LOOKING PRETTY GOOD RIGHT NOW
So, here’s another thing I’ve discovered at this Empty Mess stage of my life. My group of Bunco Babes now matches the national average . . . 50% are divorced.
For years, our group of twelve ladies gathered to play the popular dice game. Our husbands claimed it was just an excuse to drink wine. Mine would ask ridiculous questions like, “What do you do? Sit around in lingerie and brush each other’s hair?” No, we did not reenact a scene from a Porky’s movie, but the wine part was definitely true.
Once a year we would have couples Bunco and invite the guys. They would stand around, elbowing each other in the ribs and encouraging their wives to have one more glass of wine in the hope they would go home feeling a little frisky—which we often did, so everyone was happy.
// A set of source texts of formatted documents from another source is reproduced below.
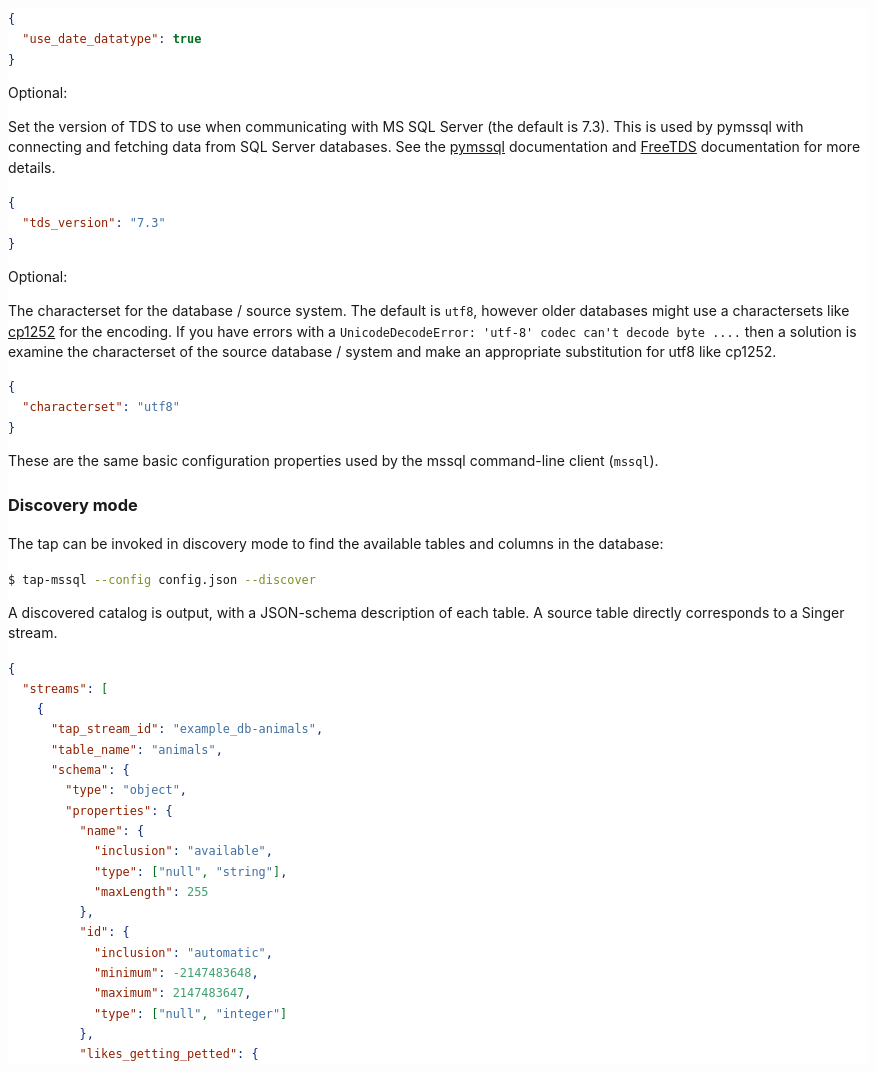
 ```json
{
  "use_date_datatype": true
}
```

Optional:

Set the version of TDS to use when communicating with MS SQL Server (the default is 7.3). This is used by pymssql with connecting and fetching data from SQL Server databases. See the [pymssql](https://pymssql.readthedocs.io/en/stable/index.html) documentation and [FreeTDS](https://www.freetds.org/) documentation for more details.

```json
{
  "tds_version": "7.3"
}
```

Optional:

The characterset for the database / source system. The default is `utf8`, however older databases might use a charactersets like [cp1252](https://en.wikipedia.org/wiki/Windows-1252) for the encoding. If you have errors with a `UnicodeDecodeError: 'utf-8' codec can't decode byte ....` then a solution is examine the characterset of the source database / system and make an appropriate substitution for utf8 like cp1252.

```json
{
  "characterset": "utf8"
}
```

These are the same basic configuration properties used by the mssql command-line
client (`mssql`).

### Discovery mode

The tap can be invoked in discovery mode to find the available tables and
columns in the database:

```bash
$ tap-mssql --config config.json --discover

```

A discovered catalog is output, with a JSON-schema description of each table. A
source table directly corresponds to a Singer stream.

```json
{
  "streams": [
    {
      "tap_stream_id": "example_db-animals",
      "table_name": "animals",
      "schema": {
        "type": "object",
        "properties": {
          "name": {
            "inclusion": "available",
            "type": ["null", "string"],
            "maxLength": 255
          },
          "id": {
            "inclusion": "automatic",
            "minimum": -2147483648,
            "maximum": 2147483647,
            "type": ["null", "integer"]
          },
          "likes_getting_petted": {
```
Every couple has their reasons for splitting up. Some are understandable, and some leave you scratching your head in wonder. You can never know what really goes on behind closed doors. However, the speculation can drive you crazy, especially after bingeing on a Lifetime movie marathon where the battered and abused, yet highly intelligent and beautiful divorcee, leaves the big city and the cruel husband to find love with a farmer in small-town America. The falling-in-love montage always includes a town parade or a romantic picnic in the countryside. Although I love a Sunday movie marathon day as much as anyone else, none of the women in our group have gone off to rural America—not yet, anyway. Perhaps there is still hope. Those farmers are always so ruggedly handsome . . . and independently wealthy! We just want our friends to be happy, right? And I want to be cast as the BFF who is invited on an all-expenses-paid vacation to the Tuscan countryside to visit the friend who, after great adversity, has fallen in love and married an Italian count.
We all still love each other, and we are doing our best not to take sides, but the couples dinners and Bunco games will never be the same.
My husband and I find ourselves still trying to get use to all this empty-nest together time. The kids are gone. Couples Bunco is over. It’s just Me and Him, Him and Me . . . just the two of us . . . ALL THE TIME.
Of course, I have all kinds of encouraging, uplifting, mutually beneficial suggestions of things to do that my husband commonly refers to as nagging. Is the glass half empty or half full? I say full! So I can’t be nagging, right? No matter the number of times he tries to convince me that spending a day chasing, or worse, watching a little white ball roll across the green is a good use of time . . . I can’t subscribe to that!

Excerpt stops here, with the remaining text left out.